The chapter that introduces Alighieri illustrates the novel’s important theme of The Ethics of Immortality and Population Control. Alighieri covets immortality and youth, having regenerated himself nine times. However, his appearance belies his age, with his skin looking “like a plastic mask” (423), clashing horribly with his “long auburn hair” (424). Alighieri’s unnatural appearance suggests that despite all the technological advancements of the novel’s world, the pursuit of immortality continues to push the boundaries of nature and ethics. The fact that Alighieri tends to glean whoever shows up at his doorstep illustrates how corrupted the idea of curbing overpopulation has become. Gleaning should be a random, unbiased act aimed at achieving balance but ends up being a license for cold-blooded killing.

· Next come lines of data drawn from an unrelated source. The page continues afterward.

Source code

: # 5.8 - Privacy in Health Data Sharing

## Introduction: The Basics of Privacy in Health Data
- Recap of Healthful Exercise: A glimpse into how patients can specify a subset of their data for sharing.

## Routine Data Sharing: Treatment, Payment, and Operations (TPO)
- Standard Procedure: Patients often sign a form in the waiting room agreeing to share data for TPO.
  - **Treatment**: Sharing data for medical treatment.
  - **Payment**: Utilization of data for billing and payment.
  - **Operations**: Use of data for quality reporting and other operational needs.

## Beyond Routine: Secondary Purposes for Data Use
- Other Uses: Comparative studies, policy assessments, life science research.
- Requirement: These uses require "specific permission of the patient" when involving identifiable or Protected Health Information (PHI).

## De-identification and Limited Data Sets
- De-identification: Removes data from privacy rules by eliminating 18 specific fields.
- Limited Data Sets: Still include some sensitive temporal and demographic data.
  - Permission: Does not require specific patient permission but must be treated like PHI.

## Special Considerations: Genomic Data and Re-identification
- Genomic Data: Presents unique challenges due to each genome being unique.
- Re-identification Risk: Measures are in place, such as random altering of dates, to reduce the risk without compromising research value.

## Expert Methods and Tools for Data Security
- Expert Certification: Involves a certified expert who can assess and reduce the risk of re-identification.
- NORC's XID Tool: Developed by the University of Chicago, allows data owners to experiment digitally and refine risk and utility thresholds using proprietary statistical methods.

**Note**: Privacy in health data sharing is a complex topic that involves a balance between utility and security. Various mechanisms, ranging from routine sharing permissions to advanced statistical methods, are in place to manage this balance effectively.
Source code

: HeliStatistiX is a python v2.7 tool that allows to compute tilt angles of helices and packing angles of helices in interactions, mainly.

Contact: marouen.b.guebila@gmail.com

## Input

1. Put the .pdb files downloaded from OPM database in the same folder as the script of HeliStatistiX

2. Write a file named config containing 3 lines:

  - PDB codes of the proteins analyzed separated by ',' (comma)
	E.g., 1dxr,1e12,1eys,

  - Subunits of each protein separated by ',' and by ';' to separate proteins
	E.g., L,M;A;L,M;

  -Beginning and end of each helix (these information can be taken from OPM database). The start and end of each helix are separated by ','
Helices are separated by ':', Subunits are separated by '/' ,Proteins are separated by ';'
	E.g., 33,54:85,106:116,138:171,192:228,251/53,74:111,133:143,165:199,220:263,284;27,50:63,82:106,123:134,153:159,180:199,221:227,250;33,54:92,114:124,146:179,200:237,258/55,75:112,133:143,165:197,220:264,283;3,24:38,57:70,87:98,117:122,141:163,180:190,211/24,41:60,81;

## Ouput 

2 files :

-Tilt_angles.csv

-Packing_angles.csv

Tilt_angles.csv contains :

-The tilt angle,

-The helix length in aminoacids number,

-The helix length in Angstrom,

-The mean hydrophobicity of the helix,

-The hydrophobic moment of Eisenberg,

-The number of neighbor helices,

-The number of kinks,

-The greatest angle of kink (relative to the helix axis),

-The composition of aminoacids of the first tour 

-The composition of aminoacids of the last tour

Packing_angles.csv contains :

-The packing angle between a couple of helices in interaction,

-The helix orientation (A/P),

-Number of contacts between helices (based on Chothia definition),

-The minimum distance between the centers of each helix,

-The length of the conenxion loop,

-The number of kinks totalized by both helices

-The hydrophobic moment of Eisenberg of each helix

The Thunderhead has not been able to offer much information about scythe involvement in the catastrophic events, because it is programmed not to comment on or interfere in scythe activity. It can be argued that the Thunderhead is an allegorical representation of humans themselves, programmed to behave in particular ways. Just like the Thunderhead must work around its own programming to do the right thing, humans too must work past their assumptions to see what is really happening in the world. The Thunderhead’s ultimate goodness in the series is a subversion of the standard science-fiction trope of bad AI or AI which seeks to take away human lives and jobs. On the contrary, the AI in this novel is incapable of deliberately harming humans because it is free from human biases and pettiness.